▸ Task description:
An exact restatement of the data below, with the pictures removed, is the required answer.
----
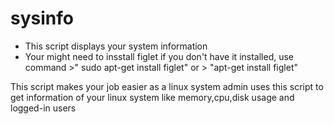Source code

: # sysinfo
* This script displays your system information
* Your might need to insstall figlet if you don't have it installed, use command >" sudo apt-get install figlet" or  > "apt-get install figlet"

This script makes your job easier as a linux system admin
uses this script to get information of your linux system like memory,cpu,disk usage and logged-in users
----
▸ Written solution:
Source code

: # sysinfo
* This script displays your system information
* Your might need to insstall figlet if you don't have it installed, use command >" sudo apt-get install figlet" or  > "apt-get install figlet"

This script makes your job easier as a linux system admin
uses this script to get information of your linux system like memory,cpu,disk usage and logged-in users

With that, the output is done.